Serbian official says police know who killed prime minister
Monday, April 21, 2003
BELGRADE, Serbia-Montenegro -- Twelve people are believed to have carried out last month's assassination of Prime Minister Zoran Djindjic, including a former deputy paramilitary commander linked to Slobodan Milosevic, Serbia's interior minister said in an interview published Sunday.
Dusan Mihajlovic told the Vecernje Novosti daily that the deputy commander confessed to pulling the trigger in the March 12 sniper attack that killed Djindjic. The accused gunman was a deputy commander of a paramilitary unit loyal to Milosevic, the former Yugoslav president, he said.
"We know who ordered, organized and carried out the assassination. We know who aided it, and how it was done," Mihajlovic said in the interview published Sunday. "There are no more secrets."
However, some of the key suspects remain at large, including a former paramilitary commander, Milorad Lukovic, whose arrest "might take a while," Mihajlovic said.
Police have accused an underworld clan with links to the state security agency of masterminding the killing, which the authorities said was part of a wider plot to overthrow the former prime minister's pro-Western government.
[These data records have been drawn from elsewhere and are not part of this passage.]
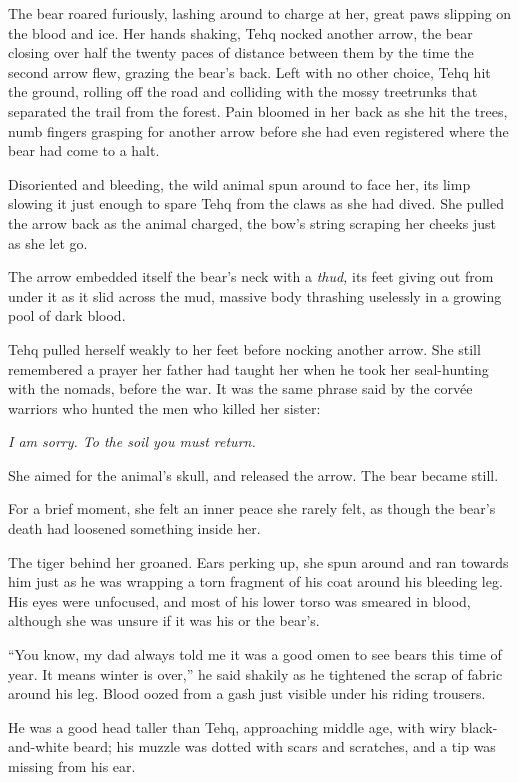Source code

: The bear roared furiously, lashing around to charge at her, great paws slipping on the blood and ice. Her hands shaking, Tehq nocked another arrow, the bear closing over half the twenty paces of distance between them by the time the second arrow flew, grazing the bear's back. Left with no other choice, Tehq hit the ground, rolling off the road and colliding with the mossy treetrunks that separated the trail from the forest. Pain bloomed in her back as she hit the trees, numb fingers grasping for another arrow before she had even registered where the bear had come to a halt.

Disoriented and bleeding, the wild animal spun around to face her, its limp slowing it just enough to spare Tehq from the claws as she had dived. She pulled the arrow back as the animal charged, the bow's string scraping her cheeks just as she let go.

The arrow embedded itself the bear's neck with a \emph{thud,} its feet giving out from under it as it slid across the mud, massive body thrashing uselessly in a growing pool of dark blood.

Tehq pulled herself weakly to her feet before nocking another arrow. She still remembered a prayer her father had taught her when he took her seal-hunting with the nomads, before the war. It was the same phrase said by the corvée warriors who hunted the men who killed her sister:

\emph{I am sorry. To the soil you must return.}

She aimed for the animal's skull, and released the arrow. The bear became still.

For a brief moment, she felt an inner peace she rarely felt, as though the bear's death had loosened something inside her.

The tiger behind her groaned. Ears perking up, she spun around and ran towards him just as he was wrapping a torn fragment of his coat around his bleeding leg. His eyes were unfocused, and most of his lower torso was smeared in blood, although she was unsure if it was his or the bear's.

``You know, my dad always told me it was a good omen to see bears this time of year. It means winter is over,'' he said shakily as he tightened the scrap of fabric around his leg. Blood oozed from a gash just visible under his riding trousers.

He was a good head taller than Tehq, approaching middle age, with wiry black-and-white beard; his muzzle was dotted with scars and scratches, and a tip was missing from his ear.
Thousands of people, including Milosevic's state security chief and several of the former president's key allies, have been detained since the killing.
The former head of Serbian state television and another Milosevic ally, Milorad Vucelic, was detained late Thursday, said a government official who spoke on condition of anonymity. The official did not specify why Vucelic was arrested or whether he would face criminal charges.
Vucelic headed Milosevic's state television during the wars in Bosnia and Croatia. He is believed to have close links to Milosevic's former state security chief, Jovica Stanisic, who was also arrested in connection with Djindjic's death.
Djindjic, 50, played a key role in extraditing Milosevic to the U.N. war crimes tribunal in The Hague, Netherlands, in 2001.
On Sunday, several thousand people, including top government officials and his family, attended a memorial service for Djindjic in Belgrade's central church, Saint Sava temple. The service was held 40 days after his death, in the Orthodox Christian tradition.
"It is not important how long a man lives but what he does in his life," Serbian Orthodox Christian Bishop Atanasije Rakita said during the service. "Thank you Zoran, God will honor your deeds."